> **The task**
A full and exact copy of the listing that follows is needed.

> **Dataset content**

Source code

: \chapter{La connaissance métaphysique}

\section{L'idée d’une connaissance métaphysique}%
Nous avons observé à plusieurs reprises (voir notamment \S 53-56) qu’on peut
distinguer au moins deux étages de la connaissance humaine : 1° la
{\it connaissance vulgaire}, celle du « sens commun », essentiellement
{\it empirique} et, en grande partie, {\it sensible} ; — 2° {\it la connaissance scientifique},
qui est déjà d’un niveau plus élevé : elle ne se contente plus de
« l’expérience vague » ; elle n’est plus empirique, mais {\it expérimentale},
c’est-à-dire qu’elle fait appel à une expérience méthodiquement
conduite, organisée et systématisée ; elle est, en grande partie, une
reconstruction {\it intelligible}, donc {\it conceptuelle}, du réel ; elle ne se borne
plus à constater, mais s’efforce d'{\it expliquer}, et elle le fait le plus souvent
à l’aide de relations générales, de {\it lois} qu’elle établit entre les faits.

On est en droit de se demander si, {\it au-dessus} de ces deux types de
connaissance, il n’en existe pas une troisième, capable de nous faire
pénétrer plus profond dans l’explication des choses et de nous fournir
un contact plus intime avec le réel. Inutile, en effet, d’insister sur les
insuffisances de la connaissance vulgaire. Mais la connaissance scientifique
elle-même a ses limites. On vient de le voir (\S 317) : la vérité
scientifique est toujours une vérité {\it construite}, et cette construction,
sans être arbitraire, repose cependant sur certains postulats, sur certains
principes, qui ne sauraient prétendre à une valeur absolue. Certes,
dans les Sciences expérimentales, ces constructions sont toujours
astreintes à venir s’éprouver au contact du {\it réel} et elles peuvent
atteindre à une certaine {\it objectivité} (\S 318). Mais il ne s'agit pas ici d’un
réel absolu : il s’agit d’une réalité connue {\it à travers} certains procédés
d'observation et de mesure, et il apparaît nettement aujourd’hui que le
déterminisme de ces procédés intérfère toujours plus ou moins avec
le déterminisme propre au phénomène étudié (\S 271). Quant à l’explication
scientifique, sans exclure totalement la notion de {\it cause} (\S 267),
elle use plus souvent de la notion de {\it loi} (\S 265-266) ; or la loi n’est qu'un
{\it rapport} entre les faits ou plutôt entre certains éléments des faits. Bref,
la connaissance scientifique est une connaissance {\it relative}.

> **Solution to the exercise**
Source code

: \chapter{La connaissance métaphysique}

\section{L'idée d’une connaissance métaphysique}%
Nous avons observé à plusieurs reprises (voir notamment \S 53-56) qu’on peut
distinguer au moins deux étages de la connaissance humaine : 1° la
{\it connaissance vulgaire}, celle du « sens commun », essentiellement
{\it empirique} et, en grande partie, {\it sensible} ; — 2° {\it la connaissance scientifique},
qui est déjà d’un niveau plus élevé : elle ne se contente plus de
« l’expérience vague » ; elle n’est plus empirique, mais {\it expérimentale},
c’est-à-dire qu’elle fait appel à une expérience méthodiquement
conduite, organisée et systématisée ; elle est, en grande partie, une
reconstruction {\it intelligible}, donc {\it conceptuelle}, du réel ; elle ne se borne
plus à constater, mais s’efforce d'{\it expliquer}, et elle le fait le plus souvent
à l’aide de relations générales, de {\it lois} qu’elle établit entre les faits.

On est en droit de se demander si, {\it au-dessus} de ces deux types de
connaissance, il n’en existe pas une troisième, capable de nous faire
pénétrer plus profond dans l’explication des choses et de nous fournir
un contact plus intime avec le réel. Inutile, en effet, d’insister sur les
insuffisances de la connaissance vulgaire. Mais la connaissance scientifique
elle-même a ses limites. On vient de le voir (\S 317) : la vérité
scientifique est toujours une vérité {\it construite}, et cette construction,
sans être arbitraire, repose cependant sur certains postulats, sur certains
principes, qui ne sauraient prétendre à une valeur absolue. Certes,
dans les Sciences expérimentales, ces constructions sont toujours
astreintes à venir s’éprouver au contact du {\it réel} et elles peuvent
atteindre à une certaine {\it objectivité} (\S 318). Mais il ne s'agit pas ici d’un
réel absolu : il s’agit d’une réalité connue {\it à travers} certains procédés
d'observation et de mesure, et il apparaît nettement aujourd’hui que le
déterminisme de ces procédés intérfère toujours plus ou moins avec
le déterminisme propre au phénomène étudié (\S 271). Quant à l’explication
scientifique, sans exclure totalement la notion de {\it cause} (\S 267),
elle use plus souvent de la notion de {\it loi} (\S 265-266) ; or la loi n’est qu'un
{\it rapport} entre les faits ou plutôt entre certains éléments des faits. Bref,
la connaissance scientifique est une connaissance {\it relative}.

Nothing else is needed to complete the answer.